Filed under: Afghanistan and Pakistan, Islam | Tags: conscience, counter insurgency, drones, military contractors, robotic warfare
When I arrived in Pakistan May 25 the Pakistani military (617,000 active personnel and 517,000 reservists, 7th largest in the world) was three weeks into an operation in the Swat valley designed to liberate this one time Buddhist kingdom from the Taliban. The upbeat news carefully crafted by civilian-military writers since journalists were not allowed in the area trumpeted the killing of about 20 Taliban every day plus one to three Taliban commanders. The impression then was that the operation would take about a month after which the IDPs (Internally Displaced Persons formerly referred to as refugees) would be allowed to return. In the weeks that followed IDP numbers grew from one million to two and three million people.
IDPs from temperate climates now found themselves in sweltering refugee complexes or with relatives in lowland cities where temperatures in the summer exceed 100 degrees. They left behind wheat fields ready for harvest, fruit orchards, schools, universities and a developing economy. Many left hurriedly on orders from the military with nothing but the clothing they wore. Without a massive outpouring of volunteer help from Pakistanis everywhere their situation would have been even more desperate.
But the operation in Swat continues and the daily body count remains constant almost like the body counts of Viet Nam more than 40 years ago where numbers were also manufactured. The decision to move against Taliban rule in Swat came quickly when truck loads of Taliban forces moved into another neighbouring district without warning to enlarge their reach. The Taliban lust for control sent a message to the majority population centers in Punjab and Sindh provinces to the South where there was little love for the Taliban, only a grudging acknowledgement that they are Muslims too. Suddenly in May of this year Pakistani people who had been engaged in questioning drone attacks and the American influence rose up to pressure its own military to stop fiddling and clean out the truck bombers, suicide missioners, and Taliban utopians.
Swat is a land of unusual natural beauty that is populated by Pashtoon people, an ethnic group of some 42 million people that occupy the harsh mountains of western Pakistan and eastern Afghanistan. The Pashtoon people are unified by a Persian related language that has many dialects among is various tribes. The Swat Valley begins about 100 miles from Pakistan’s capital, Islamabad and rises towards the Hindu Kush mountains to the north. Swat has many village names that date back to the Greek influence when Alexander the Great made his conquering and pillaging trek across Asia.
Despite its size the Pakistan military is ill prepared for the kind of war it faces in Swat Valley or the other boundary areas of Pakistan.
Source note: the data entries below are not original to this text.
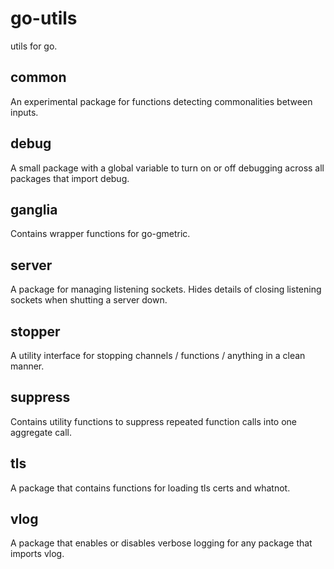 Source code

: go-utils
========
utils for go.

common
------
An experimental package for functions detecting commonalities between inputs.

debug
-----
A small package with a global variable to turn on or off debugging across all packages
that import debug.

ganglia
-------
Contains wrapper functions for go-gmetric.

server
------
A package for managing listening sockets. Hides details of closing listening sockets
when shutting a server down.

stopper
-------
A utility interface for stopping channels / functions / anything in a clean manner.

suppress
--------
Contains utility functions to suppress repeated function calls into one aggregate call.

tls
---
A package that contains functions for loading tls certs and whatnot.

vlog
----
A package that enables or disables verbose logging for any package that imports vlog.
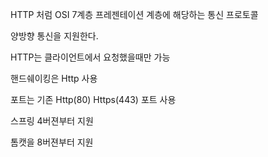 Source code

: HTTP 처럼 OSI 7계층 프레젠테이션 계층에 해당하는 통신 프로토콜

양방향 통신을 지원한다.

HTTP는 클라이언트에서 요청했을때만 가능

핸드쉐이킹은 Http 사용

포트는 기존 Http(80) Https(443) 포트 사용

스프링 4버젼부터 지원

톰캣을 8버젼부터 지원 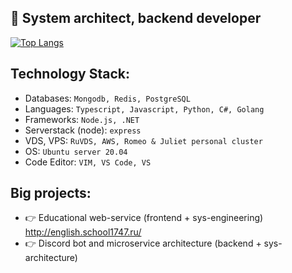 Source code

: ## 🖖 System architect, backend developer

[![Top Langs](https://github-readme-stats.vercel.app/api/top-langs/?username=LCcodder&langs_count=10)](https://github.com/LCcodder/github-readme-stats)

## **Technology Stack:**
- Databases: `Mongodb, Redis, PostgreSQL`
- Languages: `Typescript, Javascript, Python, C#, Golang`
- Frameworks: `Node.js, .NET`
- Serverstack (node): `express`
- VDS, VPS: `RuVDS, AWS, Romeo & Juliet personal cluster`
- OS: `Ubuntu server 20.04`
- Code Editor: `VIM, VS Code, VS`



## **Big projects:**
- 👉 Educational web-service (frontend + sys-engineering) http://english.school1747.ru/
- 👉 Discord bot and microservice architecture (backend + sys-architecture) 

<!---
LCcodder/LCcodder is a ✨ special ✨ repository because its `README.md` (this file) appears on your GitHub profile.
You can click the Preview link to take a look at your changes.
--->
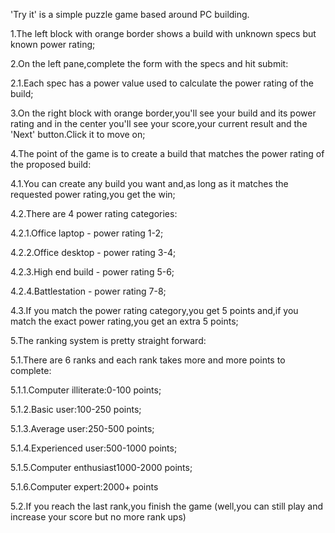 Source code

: 'Try it' is a simple puzzle game based around PC building.

1.The left block with orange border shows a build with unknown specs but known power rating;

2.On the left pane,complete the form with the specs and hit submit:

2.1.Each spec has a power value used to calculate the power rating of the build;
 
3.On the right block with orange border,you'll see your build and its power rating and
in the center you'll see your score,your current result and the 'Next' button.Click it to move on;

4.The point of the game is to create a build that matches the power rating of the proposed build:

4.1.You can create any build you want and,as long as it matches the requested power rating,you get the win;
 
4.2.There are 4 power rating categories:
 
4.2.1.Office laptop - power rating 1-2;
  
4.2.2.Office desktop - power rating 3-4;
  
4.2.3.High end build - power rating 5-6;
  
4.2.4.Battlestation - power rating 7-8;
  
4.3.If you match the power rating category,you get 5 points and,if you match the exact power rating,you get an extra 5 points;
 
5.The ranking system is pretty straight forward:

5.1.There are 6 ranks and each rank takes more and more points to complete:
 
5.1.1.Computer illiterate:0-100 points;
  
5.1.2.Basic user:100-250 points;
  
5.1.3.Average user:250-500 points;
  
5.1.4.Experienced user:500-1000 points;
  
5.1.5.Computer enthusiast1000-2000 points;
  
5.1.6.Computer expert:2000+ points
  
5.2.If you reach the last rank,you finish the game (well,you can still play and increase your score but no more rank ups)
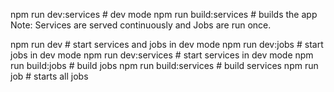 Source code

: npm run dev:services # dev mode
npm run build:services # builds the app
Note: Services are served continuously and Jobs are run once.

npm run dev # start services and jobs in dev mode
npm run dev:jobs # start jobs in dev mode
npm run dev:services # start services in dev mode
npm run build:jobs # build jobs
npm run build:services # build services
npm run job # starts all jobs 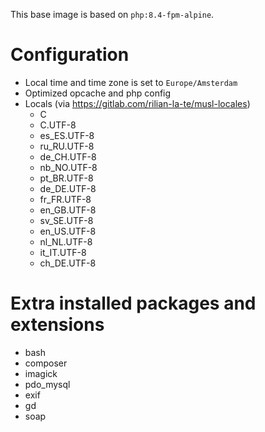 This base image is based on `php:8.4-fpm-alpine`.

# Configuration
- Local time and time zone is set to `Europe/Amsterdam`
- Optimized opcache and php config
- Locals (via https://gitlab.com/rilian-la-te/musl-locales)
  - C
  - C.UTF-8
  - es_ES.UTF-8
  - ru_RU.UTF-8
  - de_CH.UTF-8
  - nb_NO.UTF-8
  - pt_BR.UTF-8
  - de_DE.UTF-8
  - fr_FR.UTF-8
  - en_GB.UTF-8
  - sv_SE.UTF-8
  - en_US.UTF-8
  - nl_NL.UTF-8
  - it_IT.UTF-8
  - ch_DE.UTF-8

# Extra installed packages and extensions
- bash
- composer
- imagick
- pdo_mysql
- exif
- gd
- soap

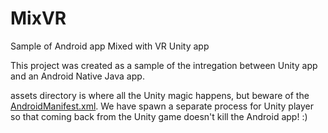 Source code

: # MixVR
Sample of Android app Mixed with VR Unity app

This project was created as a sample of the intregation between Unity app and an Android Native Java app.

assets directory is where all the Unity magic happens, but beware of the [AndroidManifest.xml](https://github.com/joaobiriba/MixVR/blob/master/app/src/main/AndroidManifest.xml).
We have spawn a separate process for Unity player so that coming back from the Unity game doesn't kill the Android app! :)
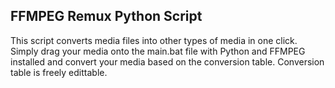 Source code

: ## FFMPEG Remux Python Script

This script converts media files into other types of media in one click. Simply drag your media onto the main.bat file with Python and FFMPEG installed and convert your media based on the conversion table. Conversion table is freely edittable.

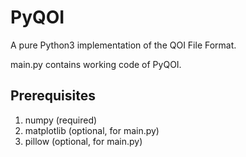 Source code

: # PyQOI
A pure Python3 implementation of the QOI File Format.

main.py contains working code of PyQOI.

## Prerequisites
1. numpy (required)
2. matplotlib (optional, for main.py)
3. pillow (optional, for main.py) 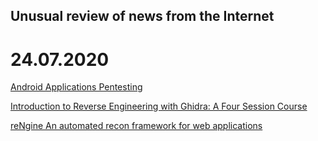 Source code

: ## Unusual review of news from the Internet

# 24.07.2020

[Android Applications Pentesting](https://book.hacktricks.xyz/mobile-apps-pentesting/android-app-pentesting)

[Introduction to Reverse Engineering with Ghidra: A Four Session Course](https://wrongbaud.github.io//ghidra-training/)

[reNgine An automated recon framework for web applications](https://github.com/yogeshojha/rengine)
For sixty years all of Pakistan has sacrificed to build its military for the purpose of defeating India in Kashmir and if necessary on the Punjabi plain. To complement this overwhelming threat the Pakistan military sought to defeat its enemies on its west frontier like the Soviets and the Soviet successors in Afghanistan through proxie armies and guerilla forces of various persuasions but unified under the label Taliban. In 2001 when the Americans decided to go after Osama Bin Laden it turned out that he was considered a important guest of selected Pashtoon tribes. Local custom dictates that tribes care for and protect their guest with their lives.
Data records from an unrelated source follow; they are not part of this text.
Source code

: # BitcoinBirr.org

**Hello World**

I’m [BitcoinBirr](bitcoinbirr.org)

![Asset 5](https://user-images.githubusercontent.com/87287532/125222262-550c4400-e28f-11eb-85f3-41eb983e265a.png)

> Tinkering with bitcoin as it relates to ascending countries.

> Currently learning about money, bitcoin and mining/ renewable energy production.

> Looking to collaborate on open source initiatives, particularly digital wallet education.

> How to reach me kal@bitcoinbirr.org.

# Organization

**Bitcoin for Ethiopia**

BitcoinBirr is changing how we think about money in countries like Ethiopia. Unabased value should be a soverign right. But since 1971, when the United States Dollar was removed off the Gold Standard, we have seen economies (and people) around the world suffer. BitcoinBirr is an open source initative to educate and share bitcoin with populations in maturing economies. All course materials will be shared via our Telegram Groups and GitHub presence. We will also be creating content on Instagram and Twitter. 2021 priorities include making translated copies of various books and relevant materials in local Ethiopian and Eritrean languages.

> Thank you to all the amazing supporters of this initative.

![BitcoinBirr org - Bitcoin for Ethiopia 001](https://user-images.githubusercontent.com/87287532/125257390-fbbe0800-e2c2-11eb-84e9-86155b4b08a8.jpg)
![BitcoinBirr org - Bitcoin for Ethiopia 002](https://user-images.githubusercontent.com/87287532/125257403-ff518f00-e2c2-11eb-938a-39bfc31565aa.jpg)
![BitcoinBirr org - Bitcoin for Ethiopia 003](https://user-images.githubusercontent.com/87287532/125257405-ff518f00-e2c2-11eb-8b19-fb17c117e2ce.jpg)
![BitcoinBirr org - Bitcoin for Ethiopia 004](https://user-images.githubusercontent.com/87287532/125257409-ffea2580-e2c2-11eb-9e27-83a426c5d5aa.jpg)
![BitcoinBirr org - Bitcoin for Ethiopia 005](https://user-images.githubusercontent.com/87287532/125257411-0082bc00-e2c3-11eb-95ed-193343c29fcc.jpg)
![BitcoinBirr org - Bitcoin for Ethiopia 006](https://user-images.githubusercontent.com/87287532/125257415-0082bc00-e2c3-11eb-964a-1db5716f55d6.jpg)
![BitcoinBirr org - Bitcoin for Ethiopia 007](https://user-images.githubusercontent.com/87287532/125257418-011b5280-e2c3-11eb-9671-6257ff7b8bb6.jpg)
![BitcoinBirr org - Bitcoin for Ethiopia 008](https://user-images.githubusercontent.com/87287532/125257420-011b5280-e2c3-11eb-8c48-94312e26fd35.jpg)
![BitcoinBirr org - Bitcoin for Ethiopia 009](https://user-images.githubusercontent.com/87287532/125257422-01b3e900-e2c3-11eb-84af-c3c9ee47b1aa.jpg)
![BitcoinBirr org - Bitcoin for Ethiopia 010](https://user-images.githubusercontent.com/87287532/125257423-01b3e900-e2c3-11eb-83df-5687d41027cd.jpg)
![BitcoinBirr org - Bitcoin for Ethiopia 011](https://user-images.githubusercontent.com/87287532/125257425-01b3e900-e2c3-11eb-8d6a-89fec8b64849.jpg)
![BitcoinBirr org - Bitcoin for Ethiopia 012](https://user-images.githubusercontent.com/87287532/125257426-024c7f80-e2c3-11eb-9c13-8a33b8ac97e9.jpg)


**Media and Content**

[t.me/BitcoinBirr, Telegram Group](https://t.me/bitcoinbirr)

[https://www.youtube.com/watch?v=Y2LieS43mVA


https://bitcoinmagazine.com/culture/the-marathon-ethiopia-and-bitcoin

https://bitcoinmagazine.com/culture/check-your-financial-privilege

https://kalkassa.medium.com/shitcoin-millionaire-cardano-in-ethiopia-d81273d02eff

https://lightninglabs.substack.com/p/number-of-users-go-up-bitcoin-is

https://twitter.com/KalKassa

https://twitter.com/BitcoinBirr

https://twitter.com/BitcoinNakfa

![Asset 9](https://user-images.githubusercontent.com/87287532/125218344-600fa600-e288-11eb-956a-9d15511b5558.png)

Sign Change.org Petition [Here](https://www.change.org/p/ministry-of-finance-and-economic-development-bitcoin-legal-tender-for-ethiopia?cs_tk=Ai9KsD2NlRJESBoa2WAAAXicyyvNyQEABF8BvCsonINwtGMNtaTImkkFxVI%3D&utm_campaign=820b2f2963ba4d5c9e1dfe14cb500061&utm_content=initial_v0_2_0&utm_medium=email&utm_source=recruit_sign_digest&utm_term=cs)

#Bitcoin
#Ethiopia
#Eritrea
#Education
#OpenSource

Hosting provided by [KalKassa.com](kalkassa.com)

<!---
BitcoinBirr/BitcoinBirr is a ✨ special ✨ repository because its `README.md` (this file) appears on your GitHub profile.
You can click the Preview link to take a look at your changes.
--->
The Pakistani military has been reluctant to abandon its carefully nurtured asset, the Taliban. In Swat and other border areas Taliban check points and operations were often coordinated with the Pakistani military. The fact that Taliban were Muslim brothers, allbeit militant activists was not necessarily troubling to military commanders. In fact when some military groups were ordered to attack and kill Taliban, selected officers resigned because of their conscientious objection to killing Muslims. During my recent visit I was told of soldiers killed in battle who were not honoured for their service when their bodies were returned to their native villages because they were killed in war against Muslim brothers.
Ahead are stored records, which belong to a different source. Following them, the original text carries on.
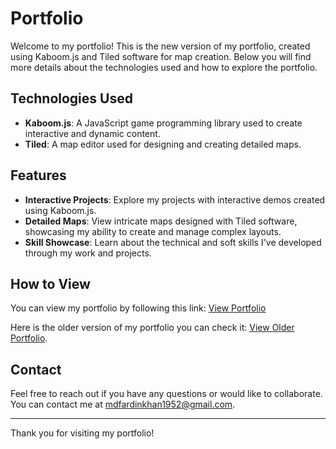 # Portfolio

Welcome to my portfolio! This is the new version of my portfolio, created using Kaboom.js and Tiled software for map creation. Below you will find more details about the technologies used and how to explore the portfolio.

## Technologies Used

- **Kaboom.js**: A JavaScript game programming library used to create interactive and dynamic content.
- **Tiled**: A map editor used for designing and creating detailed maps.

## Features

- **Interactive Projects**: Explore my projects with interactive demos created using Kaboom.js.
- **Detailed Maps**: View intricate maps designed with Tiled software, showcasing my ability to create and manage complex layouts.
- **Skill Showcase**: Learn about the technical and soft skills I've developed through my work and projects.

## How to View

You can view my portfolio by following this link: [View Portfolio](https://idyllic-empanada-3f941d.netlify.app/)

Here is the older version of my portfolio you can check it: [View Older Portfolio](https://singular-mooncake-bead22.netlify.app/).

## Contact

Feel free to reach out if you have any questions or would like to collaborate. You can contact me at [mdfardinkhan1952@gmail.com](mailto:mdfardinkhan1952@gmail.com).

---

Thank you for visiting my portfolio!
This history of the Pakistani military and the current nation wide engagement over the question of what it means to be a Muslim nation, brings us to the present. The United States government has set aside 736 million dollars to build a new fortress embassy and refurbish its consulates in Pakistan because of the deteriorating security situation. The US has also targeted $400 million for counter insurgency assistance for Pakistan this year. And, the US has announced its intention to provide $1.5 billion in assistance to Pakistan for the next five years. Even for the US government which has gotten into the habit in Iraq of throwing around money very casually this adds up.
It suggests a absence of confidence that the Swat operation will be completed in one or two months that in fact it will go on for months, maybe years. It is a monumental commitment for a nation like the US that is not particularly distinguished, experienced or successful in countering insurgency. Right now Washington is happy because they think they have finally gotten the Pakistan military to start fighting the real enemy, the Taliban.
These are dangerous times. We now face a situation where a nation of 175 million people is engaged in a major violent internal struggle for its existence. Every week if not every day there is a car bomb somewhere. Questions of development, education, and nutrition will have to be put off longer while the rupees and dollars buy hellfire missiles and better guns. How will Pakistan weather this violence and threat over time? There is not a deep residue of confidence in Pakistan about American advice because of the inconsistent and sporadic nature of US aid and reliability over the last 60 years. The regional conflict which also includes Afghanistan is now Obama’s war and it could destroy his administration if things unravel as they might.
Pakistan is gifted with a layer of South Asian wisdom and I was the recipient of some of that during my recent visit. Some of these voices will probably be silenced and imprisoned in the coming months but their spirits will endure. Our work on this side is to find ways to lift the veil of secrecy. This situation is complex but complexity should never deter us from working through the fog to the pull towards authentic reconciliation. Most of all Pakistan needs space to sort out its own priorities and determine how Muslim convictions can energize it into the future. Another quirky US green zone, Marine guards, civilian contractors, and advanced digitized security gimmicks in a Muslim country will do little to give space for this to happen.